For example, if the manager was considering selling-down a shareholding in one of its portfolios, ATLAS would identify whether this transaction would destroy the franking credits attached to the shares by violating the 45 day rule, or incur a capital gains tax liability of 15 per cent because the stock had been held for a super client for less than 365 days, rather than the 10 per cent rate attached to shares owned for more than a year. But in delaying share sales to realise these tax benefits, the manager is exposed to pricing risk as the market keeps trading the securities concerned. “It becomes an investment decision, where we look at how many franking credits will be destroyed versus the expected future price of the stock,” Puddy said.

“We can ask: can we take the pricing risk for two days and get the franking credits, or not take the risk and destroy them?” IFM runs a suite of index funds covering the Australian market and a high conviction product that views the success of companies’ reinvestment in their operations and people as the determining valuation factor.

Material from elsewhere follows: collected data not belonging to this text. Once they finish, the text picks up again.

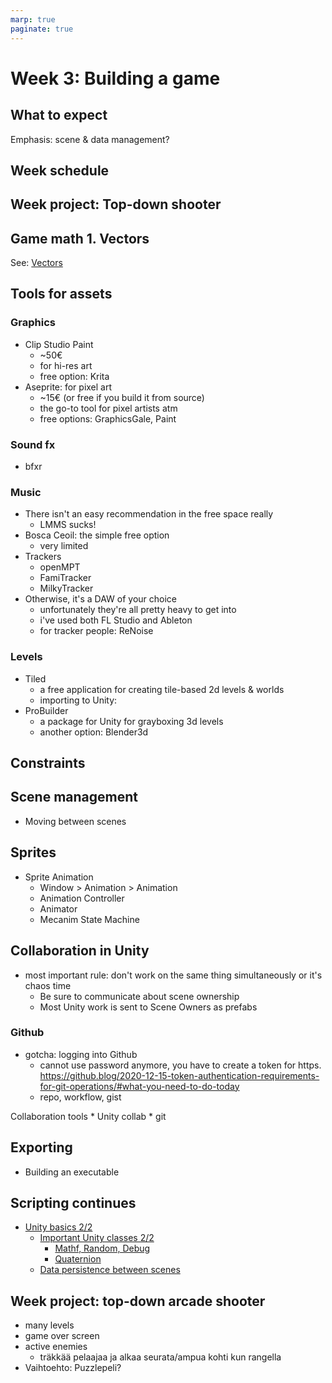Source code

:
 ```yaml
---
marp: true
paginate: true
---
```

<!-- headingDivider: 3 -->
<!-- class: invert -->
# Week 3: Building a game

## What to expect

Emphasis: scene & data management?
## Week schedule

## Week project: Top-down shooter

## Game math 1. Vectors

See: [Vectors](math/1-vectors.md)



## Tools for assets

### Graphics

* Clip Studio Paint
  * ~50€
  * for hi-res art
  * free option: Krita
* Aseprite: for pixel art
  * ~15€ (or free if you build it from source)
  * the go-to tool for pixel artists atm
  * free options: GraphicsGale, Paint

### Sound fx

* bfxr

### Music

* There isn't an easy recommendation in the free space really
  * LMMS sucks!
* Bosca Ceoil: the simple free option
  * very limited
* Trackers
	* openMPT
	* FamiTracker
	* MilkyTracker
* Otherwise, it's a DAW of your choice
  * unfortunately they're all pretty heavy to get into
  * i've used both FL Studio and Ableton
  * for tracker people: ReNoise
### Levels

* Tiled
  * a free application for creating tile-based 2d levels & worlds
  * importing to Unity:
* ProBuilder
  * a package for Unity for grayboxing 3d levels
  * another option: Blender3d


## Constraints
## Scene management

* Moving between scenes
## Sprites
* Sprite Animation
	* Window > Animation > Animation
	* Animation Controller
	* Animator
	* Mecanim State Machine

## Collaboration in Unity

* most important rule: don't work on the same thing simultaneously or it's chaos time
  * Be sure to communicate about scene ownership
  * Most Unity work is sent to Scene Owners as prefabs

### Github

* gotcha: logging into Github
  * cannot use password anymore, you have to create a token for https. https://github.blog/2020-12-15-token-authentication-requirements-for-git-operations/#what-you-need-to-do-today
  * repo, workflow, gist

 Collaboration tools
	* Unity collab
	* git

## Exporting
* Building an executable

## Scripting continues
* [Unity basics 2/2](#unity-basics)
	* [Important Unity classes 2/2](#important-unity-classes)
		* [Mathf, Random, Debug](#mathf-random-debug)
		* [Quaternion](#quaternion)
	* [Data persistence between scenes](#data-persistence-between-scenes)

## Week project: top-down arcade shooter

* many levels
* game over screen
* active enemies
	* träkkää pelaajaa ja alkaa seurata/ampua kohti kun rangella
* Vaihtoehto: Puzzlepeli?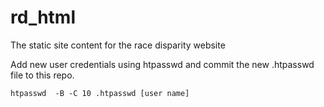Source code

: # rd_html
The static site content for the race disparity website

Add new user credentials using htpasswd and commit the new .htpasswd file to this repo.

```
htpasswd  -B -C 10 .htpasswd [user name]
```
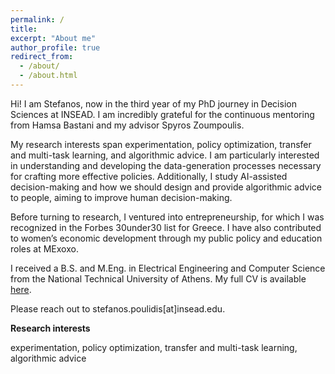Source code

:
 ```yaml
---
permalink: /
title: 
excerpt: "About me"
author_profile: true
redirect_from: 
  - /about/
  - /about.html
---
```


Hi! I am Stefanos, now in the third year of my PhD journey in Decision Sciences at INSEAD. I am incredibly grateful for the continuous mentoring from Hamsa Bastani and my advisor Spyros Zoumpoulis.

My research interests span experimentation, policy optimization, transfer and multi-task learning, and algorithmic advice.  I am particularly interested in understanding and developing the data-generation processes necessary for crafting more effective policies. Additionally, I study AI-assisted decision-making and how we should design and provide algorithmic advice to people, aiming to improve human decision-making.

Before turning to research, I ventured into entrepreneurship, for which I was recognized in the Forbes 30under30 list for Greece. I have also contributed to women’s economic development through my public policy and education roles at MExoxo.

I received a B.S. and M.Eng. in Electrical Engineering and Computer Science from the National Technical University of Athens. My full CV is available [here](/files/Stefanos_Poulidis_CV.pdf).

Please reach out to stefanos.poulidis[at]insead.edu.


**Research interests**


experimentation, policy optimization, transfer and multi-task learning, algorithmic advice
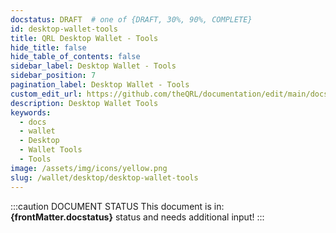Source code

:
 ```yaml
---
docstatus: DRAFT  # one of {DRAFT, 30%, 90%, COMPLETE}
id: desktop-wallet-tools
title: QRL Desktop Wallet - Tools
hide_title: false
hide_table_of_contents: false
sidebar_label: Desktop Wallet - Tools
sidebar_position: 7
pagination_label: Desktop Wallet - Tools
custom_edit_url: https://github.com/theQRL/documentation/edit/main/docs/Wallet/qrl-wallet.md
description: Desktop Wallet Tools
keywords:
  - docs
  - wallet
  - Desktop
  - Wallet Tools
  - Tools
image: /assets/img/icons/yellow.png
slug: /wallet/desktop/desktop-wallet-tools
---
```


:::caution DOCUMENT STATUS 
<span>This document is in: <b>{frontMatter.docstatus}</b> status and needs additional input!</span>
:::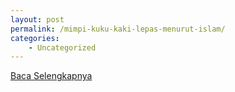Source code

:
 ```yaml
---
layout: post
permalink: /mimpi-kuku-kaki-lepas-menurut-islam/
categories:
    - Uncategorized
---
```


[Baca Selengkapnya](/06)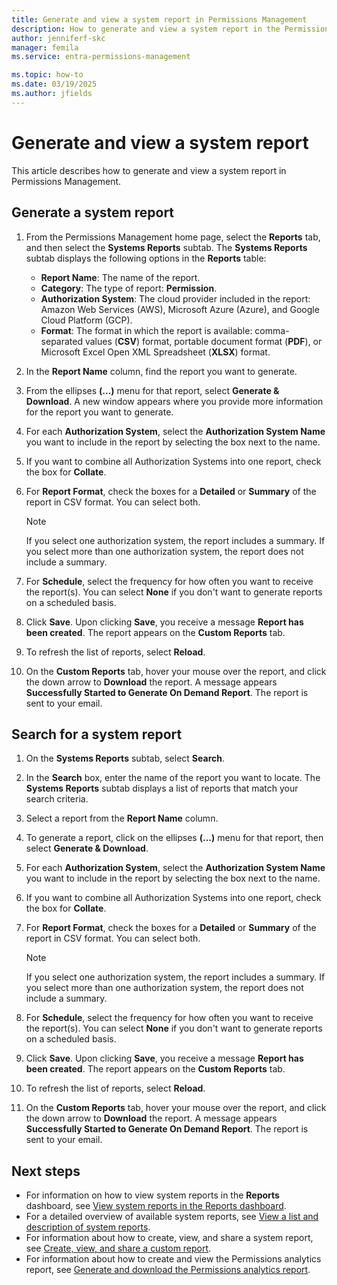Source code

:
 ```yaml
---
title: Generate and view a system report in Permissions Management
description: How to generate and view a system report in the Permissions Management.
author: jenniferf-skc
manager: femila
ms.service: entra-permissions-management

ms.topic: how-to
ms.date: 03/19/2025
ms.author: jfields
---
```


# Generate and view a system report

This article describes how to generate and view a system report in Permissions Management.

## Generate a system report

1. From the Permissions Management home page, select the **Reports** tab, and then select the **Systems Reports** subtab.
    The **Systems Reports** subtab displays the following options in the **Reports** table:

    - **Report Name**: The name of the report.
    - **Category**: The type of report: **Permission**.
    - **Authorization System**: The cloud provider included in the report: Amazon Web Services (AWS), Microsoft Azure (Azure), and Google Cloud Platform (GCP).
    - **Format**: The format in which the report is available: comma-separated values (**CSV**) format, portable document format (**PDF**), or Microsoft Excel Open XML Spreadsheet (**XLSX**) format.

1. In the **Report Name** column, find the report you want to generate.
1. From the ellipses **(...)** menu for that report, select **Generate & Download**. A new window appears where you provide more information for the report you want to generate.
1. For each **Authorization System**, select the **Authorization System Name** you want to include in the report by selecting the box next to the name. 
1. If you want to combine all Authorization Systems into one report, check the box for **Collate**.
1. For **Report Format**, check the boxes for a **Detailed** or **Summary** of the report in CSV format. You can select both. 
    > [!NOTE]
    > If you select one authorization system, the report includes a summary. If you select more than one authorization system, the report does not include a summary.
1. For **Schedule**, select the frequency for how often you want to receive the report(s). You can select **None** if you don't want to generate reports on a scheduled basis.
1. Click **Save**. Upon clicking **Save**, you receive a message **Report has been created**. The report appears on the **Custom Reports** tab.
1. To refresh the list of reports, select **Reload**.
1. On the **Custom Reports** tab, hover your mouse over the report, and click the down arrow to **Download** the report. A message appears **Successfully Started to Generate On Demand Report**. The report is sent to your email.

## Search for a system report

1. On the **Systems Reports** subtab, select **Search**.
1. In the **Search** box, enter the name of the report you want to locate. The **Systems Reports** subtab displays a list of reports that match your search criteria.
1. Select a report from the **Report Name** column.
1. To generate a report, click on the ellipses **(...)** menu for that report, then select **Generate & Download**. 
1. For each **Authorization System**, select the **Authorization System Name** you want to include in the report by selecting the box next to the name. 
1. If you want to combine all Authorization Systems into one report, check the box for **Collate**.
1. For **Report Format**, check the boxes for a **Detailed** or **Summary** of the report in CSV format. You can select both. 

    > [!NOTE]
    > If you select one authorization system, the report includes a summary. If you select more than one authorization system, the report does not include a summary.
1. For **Schedule**, select the frequency for how often you want to receive the report(s). You can select **None** if you don't want to generate reports on a scheduled basis.
1. Click **Save**. Upon clicking **Save**, you receive a message **Report has been created**. The report appears on the **Custom Reports** tab.
1. To refresh the list of reports, select **Reload**.
1. On the **Custom Reports** tab, hover your mouse over the report, and click the down arrow to **Download** the report. A message appears **Successfully Started to Generate On Demand Report**. The report is sent to your email.
 


## Next steps

- For information on how to view system reports in the **Reports** dashboard, see [View system reports in the Reports dashboard](product-reports.md).
- For a detailed overview of available system reports, see [View a list and description of system reports](all-reports.md).
- For information about how to create, view, and share a system report, see [Create, view, and share a custom report](report-view-system-report.md).
- For information about how to create and view the Permissions analytics report, see [Generate and download the Permissions analytics report](product-permissions-analytics-reports.md).
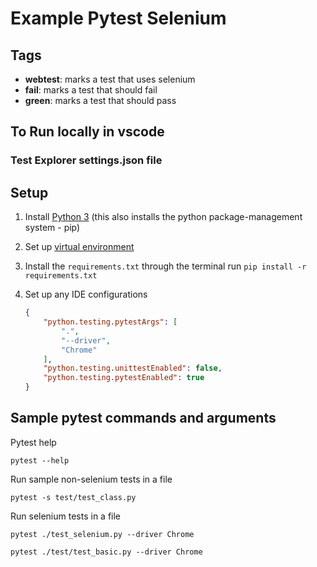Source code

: # Example Pytest Selenium

## Tags

- **webtest**: marks a test that uses selenium
- **fail**: marks a test that should fail
- **green**: marks a test that should pass

## To Run locally in vscode

### Test Explorer settings.json file

## Setup

1. Install [Python 3](https://www.python.org/downloads/) (this also installs the python package-management system - pip)

1. Set up [virtual environment](https://docs.python.org/3/library/venv.html)

1. Install the ``requirements.txt`` through the terminal
   run ```pip install -r requirements.txt```

1. Set up any IDE configurations

    ```json
    {
        "python.testing.pytestArgs": [
            ".",
            "--driver",
            "Chrome"
        ],
        "python.testing.unittestEnabled": false,
        "python.testing.pytestEnabled": true
    }
    ```

## Sample pytest commands and arguments

Pytest help

```pytest --help```

Run sample non-selenium tests in a file

```pytest -s test/test_class.py```

Run selenium tests in a file

```pytest ./test_selenium.py --driver Chrome```

```pytest ./test/test_basic.py --driver Chrome```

The manager will soon receive a $3 billion mandate from one of its clients, the $28 billion AustralianSuper, to manage passively.

The mandate will account for roughly half of the fund’s Australian equities portfolio and follows the termination of about 20 mandates with active domestic equities managers, a move aimed at reducing duplication of trading positions in the portfolio. The mandate will take IFM’s listed equities business to about $4.7 billion in funds under management, most of which is held in its indexing business. In addition to ATLAS, the manager also offers customised after-tax benchmarking and full reporting at a slightly higher cost.